(Stored data entries)

◇ ◇ ◇ ◇ ◇

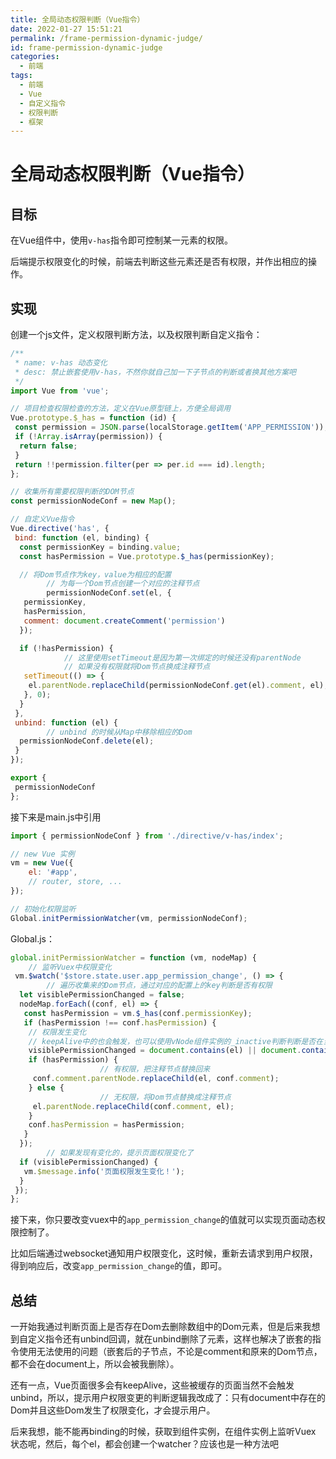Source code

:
 ```yaml
---
title: 全局动态权限判断（Vue指令）
date: 2022-01-27 15:51:21
permalink: /frame-permission-dynamic-judge/
id: frame-permission-dynamic-judge
categories:
  - 前端
tags:
  - 前端
  - Vue
  - 自定义指令
  - 权限判断
  - 框架
---
```


# 全局动态权限判断（Vue指令）

## 目标

在Vue组件中，使用`v-has`指令即可控制某一元素的权限。

后端提示权限变化的时候，前端去判断这些元素还是否有权限，并作出相应的操作。

## 实现

创建一个js文件，定义权限判断方法，以及权限判断自定义指令：

```js
/**
 * name: v-has 动态变化
 * desc: 禁止嵌套使用v-has，不然你就自己加一下子节点的判断或者换其他方案吧
 */
import Vue from 'vue';

// 项目检查权限检查的方法，定义在Vue原型链上，方便全局调用
Vue.prototype.$_has = function (id) {
 const permission = JSON.parse(localStorage.getItem('APP_PERMISSION'));
 if (!Array.isArray(permission)) {
  return false;
 }
 return !!permission.filter(per => per.id === id).length;
};

// 收集所有需要权限判断的DOM节点
const permissionNodeConf = new Map();

// 自定义Vue指令
Vue.directive('has', {
 bind: function (el, binding) {
  const permissionKey = binding.value;
  const hasPermission = Vue.prototype.$_has(permissionKey);

  // 将Dom节点作为key，value为相应的配置
        // 为每一个Dom节点创建一个对应的注释节点
        permissionNodeConf.set(el, {
   permissionKey,
   hasPermission,
   comment: document.createComment('permission')
  });

  if (!hasPermission) {
            // 这里使用setTimeout是因为第一次绑定的时候还没有parentNode
            // 如果没有权限就将Dom节点换成注释节点
   setTimeout(() => {
    el.parentNode.replaceChild(permissionNodeConf.get(el).comment, el);
   }, 0);
  }
 },
 unbind: function (el) {
        // unbind 的时候从Map中移除相应的Dom
  permissionNodeConf.delete(el);
 }
});

export {
 permissionNodeConf
};
```

接下来是main.js中引用

```js
import { permissionNodeConf } from './directive/v-has/index';

// new Vue 实例
vm = new Vue({
    el: '#app',
    // router, store, ...
});

// 初始化权限监听
Global.initPermissionWatcher(vm, permissionNodeConf);
```

Global.js：

```js
global.initPermissionWatcher = function (vm, nodeMap) {
    // 监听Vuex中权限变化
 vm.$watch('$store.state.user.app_permission_change', () => {
        // 遍历收集来的Dom节点，通过对应的配置上的key判断是否有权限
  let visiblePermissionChanged = false;
  nodeMap.forEach((conf, el) => {
   const hasPermission = vm.$_has(conf.permissionKey);
   if (hasPermission !== conf.hasPermission) {
    // 权限发生变化
    // keepAlive中的也会触发，也可以使用vNode组件实例的_inactive判断判断是否在当前页面
    visiblePermissionChanged = document.contains(el) || document.contains(conf.comment);
    if (hasPermission) {
                    // 有权限，把注释节点替换回来
     conf.comment.parentNode.replaceChild(el, conf.comment);
    } else {
                    // 无权限，将Dom节点替换成注释节点
     el.parentNode.replaceChild(conf.comment, el);
    }
    conf.hasPermission = hasPermission;
   }
  });
        // 如果发现有变化的，提示页面权限变化了
  if (visiblePermissionChanged) {
   vm.$message.info('页面权限发生变化！');
  }
 });
};
```

接下来，你只要改变vuex中的`app_permission_change`的值就可以实现页面动态权限控制了。

比如后端通过websocket通知用户权限变化，这时候，重新去请求到用户权限，得到响应后，改变`app_permission_change`的值，即可。

## 总结

一开始我通过判断页面上是否存在Dom去删除数组中的Dom元素，但是后来我想到自定义指令还有unbind回调，就在unbind删除了元素，这样也解决了嵌套的指令使用无法使用的问题（嵌套后的子节点，不论是comment和原来的Dom节点，都不会在document上，所以会被我删除）。

还有一点，Vue页面很多会有keepAlive，这些被缓存的页面当然不会触发unbind，所以，提示用户权限变更的判断逻辑我改成了：只有document中存在的Dom并且这些Dom发生了权限变化，才会提示用户。

后来我想，能不能再binding的时候，获取到组件实例，在组件实例上监听Vuex 状态呢，然后，每个el，都会创建一个watcher？应该也是一种方法吧

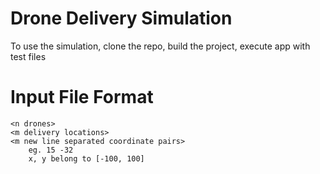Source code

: # Drone Delivery Simulation

To use the simulation, clone the repo, build the project, execute app with test files

# Input File Format
```
<n drones>
<m delivery locations>
<m new line separated coordinate pairs>
    eg. 15 -32
    x, y belong to [-100, 100]
```
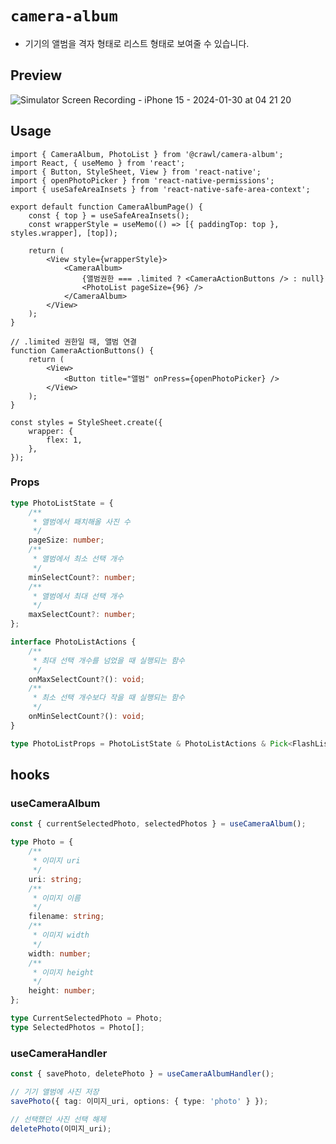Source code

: # `camera-album`

-   기기의 앨범을 격자 형태로 리스트 형태로 보여줄 수 있습니다.

## Preview

![Simulator Screen Recording - iPhone 15 - 2024-01-30 at 04 21 20](https://github.com/ReptalieRegion/react-native-monorepo/assets/96051437/ae9dae50-b9c4-40f7-95b6-b352063548b1)

## Usage

```tsx
import { CameraAlbum, PhotoList } from '@crawl/camera-album';
import React, { useMemo } from 'react';
import { Button, StyleSheet, View } from 'react-native';
import { openPhotoPicker } from 'react-native-permissions';
import { useSafeAreaInsets } from 'react-native-safe-area-context';

export default function CameraAlbumPage() {
    const { top } = useSafeAreaInsets();
    const wrapperStyle = useMemo(() => [{ paddingTop: top }, styles.wrapper], [top]);

    return (
        <View style={wrapperStyle}>
            <CameraAlbum>
                {앨범권한 === .limited ? <CameraActionButtons /> : null}
                <PhotoList pageSize={96} />
            </CameraAlbum>
        </View>
    );
}

// .limited 권한일 때, 앨범 연결
function CameraActionButtons() {
    return (
        <View>
            <Button title="앨범" onPress={openPhotoPicker} />
        </View>
    );
}

const styles = StyleSheet.create({
    wrapper: {
        flex: 1,
    },
});
```

### Props

```ts
type PhotoListState = {
    /**
     * 앨범에서 패치해올 사진 수
     */
    pageSize: number;
    /**
     * 앨범에서 최소 선택 개수
     */
    minSelectCount?: number;
    /**
     * 앨범에서 최대 선택 개수
     */
    maxSelectCount?: number;
};

interface PhotoListActions {
    /**
     * 최대 선택 개수를 넘었을 때 실행되는 함수
     */
    onMaxSelectCount?(): void;
    /**
     * 최소 선택 개수보다 작을 때 실행되는 함수
     */
    onMinSelectCount?(): void;
}

type PhotoListProps = PhotoListState & PhotoListActions & Pick<FlashListProps<Photo>, 'numColumns'>;
```

## hooks

### useCameraAlbum

```ts
const { currentSelectedPhoto, selectedPhotos } = useCameraAlbum();

type Photo = {
    /**
     * 이미지 uri
     */
    uri: string;
    /**
     * 이미지 이름
     */
    filename: string;
    /**
     * 이미지 width
     */
    width: number;
    /**
     * 이미지 height
     */
    height: number;
};

type CurrentSelectedPhoto = Photo;
type SelectedPhotos = Photo[];
```

### useCameraHandler

```ts
const { savePhoto, deletePhoto } = useCameraAlbumHandler();

// 기기 앨범에 사진 저장
savePhoto({ tag: 이미지_uri, options: { type: 'photo' } });

// 선택했던 사진 선택 해제
deletePhoto(이미지_uri);
```

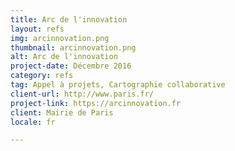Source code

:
 ```yaml
---
title: Arc de l'innovation
layout: refs
img: arcinnovation.png
thumbnail: arcinnovation.png
alt: Arc de l'innovation
project-date: Décembre 2016
category: refs
tag: Appel à projets, Cartographie collaborative
client-url: http://www.paris.fr/
project-link: https://arcinnovation.fr
client: Mairie de Paris
locale: fr

---
```

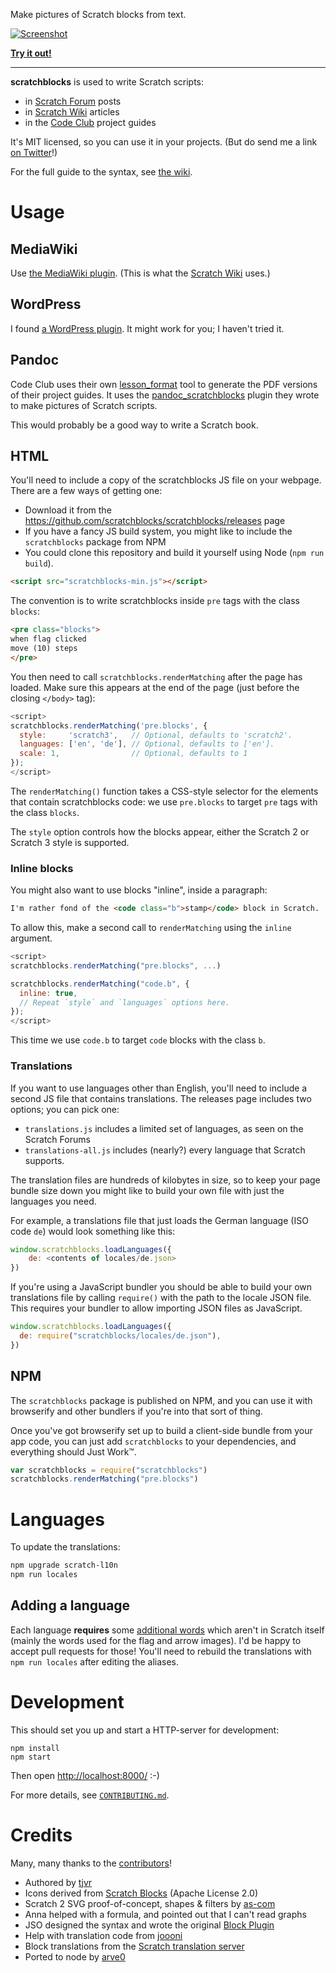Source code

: Make pictures of Scratch blocks from text.

[![Screenshot](http://scratchblocks.github.io/screenshot.png)](<https://scratchblocks.github.io/#when%20flag%20clicked%0Aclear%0Aforever%0Apen%20down%0Aif%20%3C%3Cmouse%20down%3F%3E%20and%20%3Ctouching%20%5Bmouse-pointer%20v%5D%3F%3E%3E%20then%0Aswitch%20costume%20to%20%5Bbutton%20v%5D%0Aelse%0Aadd%20(x%20position)%20to%20%5Blist%20v%5D%0Aend%0Amove%20(foo)%20steps%0Aturn%20ccw%20(9)%20degrees>)

**[Try it out!](http://scratchblocks.github.io/)**

---

**scratchblocks** is used to write Scratch scripts:

- in [Scratch Forum](http://scratch.mit.edu/discuss/topic/14772/) posts
- in [Scratch Wiki](http://wiki.scratch.mit.edu/wiki/Block_Plugin) articles
- in the [Code Club](https://www.codeclub.org.uk) project guides

It's MIT licensed, so you can use it in your projects.
(But do send me a link [on Twitter](http://twitter.com/blob8108)!)

For the full guide to the syntax, see [the wiki](http://wiki.scratch.mit.edu/wiki/Block_Plugin/Syntax).

# Usage

## MediaWiki

Use [the MediaWiki plugin](https://github.com/tjvr/wiki-scratchblocks).
(This is what the [Scratch Wiki](http://wiki.scratch.mit.edu/wiki/Block_Plugin) uses.)

## WordPress

I found [a WordPress plugin](https://github.com/tkc49/scratchblocks-for-wp).
It might work for you; I haven't tried it.

## Pandoc

Code Club uses their own [lesson_format](https://github.com/CodeClub/lesson_format) tool to generate the PDF versions of their project guides.
It uses the [pandoc_scratchblocks](https://github.com/CodeClub/pandoc_scratchblocks) plugin they wrote to make pictures of Scratch scripts.

This would probably be a good way to write a Scratch book.

## HTML

You'll need to include a copy of the scratchblocks JS file on your webpage.
There are a few ways of getting one:

- Download it from the <https://github.com/scratchblocks/scratchblocks/releases> page
- If you have a fancy JS build system, you might like to include the `scratchblocks` package from NPM
- You could clone this repository and build it yourself using Node (`npm run build`).

```html
<script src="scratchblocks-min.js"></script>
```

The convention is to write scratchblocks inside `pre` tags with the class `blocks`:

```html
<pre class="blocks">
when flag clicked
move (10) steps
</pre>
```

You then need to call `scratchblocks.renderMatching` after the page has loaded.
Make sure this appears at the end of the page (just before the closing `</body>` tag):

```js
<script>
scratchblocks.renderMatching('pre.blocks', {
  style:     'scratch3',   // Optional, defaults to 'scratch2'.
  languages: ['en', 'de'], // Optional, defaults to ['en'].
  scale: 1,                // Optional, defaults to 1
});
</script>
```

The `renderMatching()` function takes a CSS-style selector for the elements that contain scratchblocks code: we use `pre.blocks` to target `pre` tags with the class `blocks`.

The `style` option controls how the blocks appear, either the Scratch 2 or Scratch 3 style is supported.

### Inline blocks

You might also want to use blocks "inline", inside a paragraph:

```html
I'm rather fond of the <code class="b">stamp</code> block in Scratch.
```

To allow this, make a second call to `renderMatching` using the `inline` argument.

```js
<script>
scratchblocks.renderMatching("pre.blocks", ...)

scratchblocks.renderMatching("code.b", {
  inline: true,
  // Repeat `style` and `languages` options here.
});
</script>
```

This time we use `code.b` to target `code` blocks with the class `b`.

### Translations

If you want to use languages other than English, you'll need to include a second JS file that contains translations.
The releases page includes two options; you can pick one:

- `translations.js` includes a limited set of languages, as seen on the Scratch Forums
- `translations-all.js` includes (nearly?) every language that Scratch supports.

The translation files are hundreds of kilobytes in size, so to keep your page bundle size down you might like to build your own file with just the languages you need.

For example, a translations file that just loads the German language (ISO code `de`) would look something like this:

```js
window.scratchblocks.loadLanguages({
    de: <contents of locales/de.json>
})
```

If you're using a JavaScript bundler you should be able to build your own translations file by calling `require()` with the path to the locale JSON file.
This requires your bundler to allow importing JSON files as JavaScript.

```js
window.scratchblocks.loadLanguages({
  de: require("scratchblocks/locales/de.json"),
})
```

## NPM

The `scratchblocks` package is published on NPM, and you can use it with browserify and other bundlers if you're into that sort of thing.

Once you've got browserify set up to build a client-side bundle from your app
code, you can just add `scratchblocks` to your dependencies, and everything
should Just Work™.

```js
var scratchblocks = require("scratchblocks")
scratchblocks.renderMatching("pre.blocks")
```

# Languages

To update the translations:

```sh
npm upgrade scratch-l10n
npm run locales
```

## Adding a language

Each language **requires** some [additional words](https://github.com/tjvr/scratchblocks/blob/master/locales-src/extra_aliases.js) which aren't in Scratch itself (mainly the words used for the flag and arrow images).
I'd be happy to accept pull requests for those! You'll need to rebuild the translations with `npm run locales` after editing the aliases.

# Development

This should set you up and start a HTTP-server for development:

```
npm install
npm start
```

Then open <http://localhost:8000/> :-)

For more details, see [`CONTRIBUTING.md`](https://github.com/tjvr/scratchblocks/blob/master/.github/CONTRIBUTING.md).

# Credits

Many, many thanks to the [contributors](https://github.com/tjvr/scratchblocks/graphs/contributors)!

- Authored by [tjvr](https://github.com/tjvr)
- Icons derived from [Scratch Blocks](https://github.com/LLK/scratch-blocks) (Apache License 2.0)
- Scratch 2 SVG proof-of-concept, shapes & filters by [as-com](https://github.com/as-com)
- Anna helped with a formula, and pointed out that I can't read graphs
- JSO designed the syntax and wrote the original [Block Plugin](<http://wiki.scratch.mit.edu/wiki/Block_Plugin_(1.4)>)
- Help with translation code from [joooni](http://scratch.mit.edu/users/joooni/)
- Block translations from the [Scratch translation server](http://translate.scratch.mit.edu/)
- Ported to node by [arve0](https://github.com/arve0)
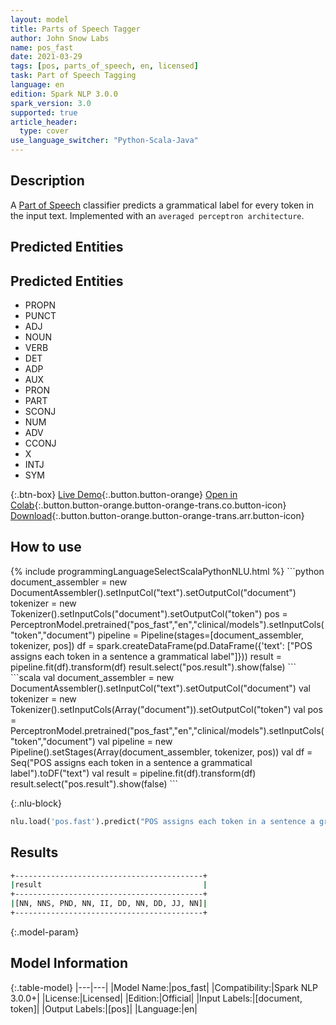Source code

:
 ```yaml
---
layout: model
title: Parts of Speech Tagger
author: John Snow Labs
name: pos_fast
date: 2021-03-29
tags: [pos, parts_of_speech, en, licensed]
task: Part of Speech Tagging
language: en
edition: Spark NLP 3.0.0
spark_version: 3.0
supported: true
article_header:
  type: cover
use_language_switcher: "Python-Scala-Java"
---
```


## Description

A [Part of Speech](https://en.wikipedia.org/wiki/Part_of_speech) classifier predicts a grammatical label for every token in the input text. Implemented with an `averaged perceptron architecture`.

## Predicted Entities

## Predicted Entities

- PROPN
- PUNCT
- ADJ
- NOUN
- VERB
- DET
- ADP
- AUX
- PRON
- PART
- SCONJ
- NUM
- ADV
- CCONJ
- X
- INTJ
- SYM

{:.btn-box}
[Live Demo](https://demo.johnsnowlabs.com/public/GRAMMAR_EN/){:.button.button-orange}
[Open in Colab](https://colab.research.google.com/github/JohnSnowLabs/spark-nlp-workshop/blob/master/tutorials/streamlit_notebooks/GRAMMAR_EN.ipynb){:.button.button-orange.button-orange-trans.co.button-icon}
[Download](https://s3.amazonaws.com/auxdata.johnsnowlabs.com/clinical/models/pos_fast_en_3.0.0_3.0_1617052853049.zip){:.button.button-orange.button-orange-trans.arr.button-icon}

## How to use



<div class="tabs-box" markdown="1">
{% include programmingLanguageSelectScalaPythonNLU.html %}
```python
    document_assembler =  new DocumentAssembler().setInputCol("text").setOutputCol("document")
    tokenizer          =  new Tokenizer().setInputCols("document").setOutputCol("token")
    pos                =  PerceptronModel.pretrained("pos_fast","en","clinical/models").setInputCols("token","document")
    pipeline = Pipeline(stages=[document_assembler, tokenizer, pos])
    df = spark.createDataFrame(pd.DataFrame({'text': ["POS assigns each token in a sentence a grammatical label"]}))
    result = pipeline.fit(df).transform(df)
    result.select("pos.result").show(false)
```
```scala
    val document_assembler =  new DocumentAssembler().setInputCol("text").setOutputCol("document")
    val tokenizer          =  new Tokenizer().setInputCols(Array("document")).setOutputCol("token")
    val pos                =  PerceptronModel.pretrained("pos_fast","en","clinical/models").setInputCols("token","document")
    val pipeline = new Pipeline().setStages(Array(document_assembler, tokenizer, pos))
    val df = Seq("POS assigns each token in a sentence a grammatical label").toDF("text")
    val result = pipeline.fit(df).transform(df)
    result.select("pos.result").show(false)
```

{:.nlu-block}
```python
nlu.load('pos.fast').predict("POS assigns each token in a sentence a grammatical label")
```
</div>

## Results

```bash
+------------------------------------------+
|result                                    |
+------------------------------------------+
|[NN, NNS, PND, NN, II, DD, NN, DD, JJ, NN]|
+------------------------------------------+

```

{:.model-param}
## Model Information

{:.table-model}
|---|---|
|Model Name:|pos_fast|
|Compatibility:|Spark NLP 3.0.0+|
|License:|Licensed|
|Edition:|Official|
|Input Labels:|[document, token]|
|Output Labels:|[pos]|
|Language:|en|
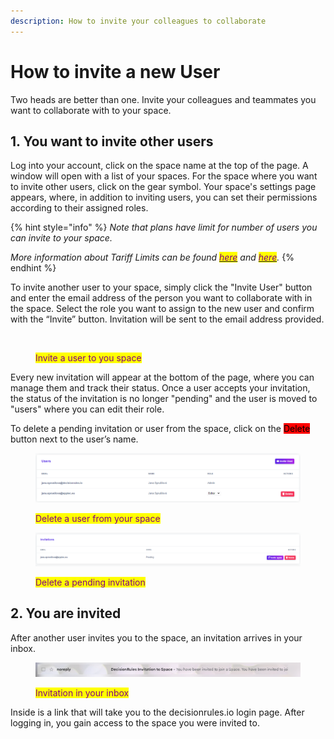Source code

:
 ```yaml
---
description: How to invite your colleagues to collaborate
---
```


# How to invite a new User

Two heads are better than one. Invite your colleagues and teammates you want to collaborate with to your space.

## 1. You want to invite other users

Log into your account, click on the space name at the top of the page. A window will open with a list of your spaces. For the space where you want to invite other users, click on the gear symbol. Your space's settings page appears, where, in addition to inviting users, you can set their permissions according to their assigned roles.

{% hint style="info" %}
_Note that plans have limit for number of users you can invite to your space._

_More information about Tariff Limits can be found_ [_<mark style="color:purple;">here</mark>_](https://www.decisionrules.io/pricing/public-cloud) _and_ [_<mark style="color:purple;">here</mark>_](https://app.decisionrules.io/profile)_._
{% endhint %}

To invite another user to your space, simply click the "Invite User" button and enter the email address of the person you want to collaborate with in the space. Select the role you want to assign to the new user and confirm with the “Invite” button. Invitation will be sent to the email address provided.

<figure><img src="../../.gitbook/assets/inviteusertospace.gif" alt=""><figcaption><p><mark style="color:purple;">Invite a user to you space</mark></p></figcaption></figure>

Every new invitation will appear at the bottom of the page, where you can manage them and track their status. Once a user accepts your invitation, the status of the invitation is no longer "pending" and the user is moved to "users" where you can edit their role.

To delete a pending invitation or user from the space, click on the <mark style="background-color:red;">Delete</mark> button next to the user’s name.

<figure><img src="../../.gitbook/assets/users_delete.png" alt=""><figcaption><p><mark style="color:purple;">Delete a user from your space</mark></p></figcaption></figure>

<figure><img src="../../.gitbook/assets/cancelinvitation.png" alt=""><figcaption><p><mark style="color:purple;">Delete a pending invitation</mark></p></figcaption></figure>

## 2. You are invited

After another user invites you to the space, an invitation arrives in your inbox.

<figure><img src="../../.gitbook/assets/inboxinvite (1).png" alt=""><figcaption><p><mark style="color:purple;">Invitation in your inbox</mark></p></figcaption></figure>

Inside is a link that will take you to the decisionrules.io login page. After logging in, you gain access to the space you were invited to.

◇ ◇ ◇ ◇ ◇

* WHAT YOU SHOULD DO
From the records above, show each line that contains the word "options".

* TASK OUTPUT
savePhoto({ tag: 이미지_uri, options: { type: 'photo' } });
  // Repeat `style` and `languages` options here.
The releases page includes two options; you can pick one:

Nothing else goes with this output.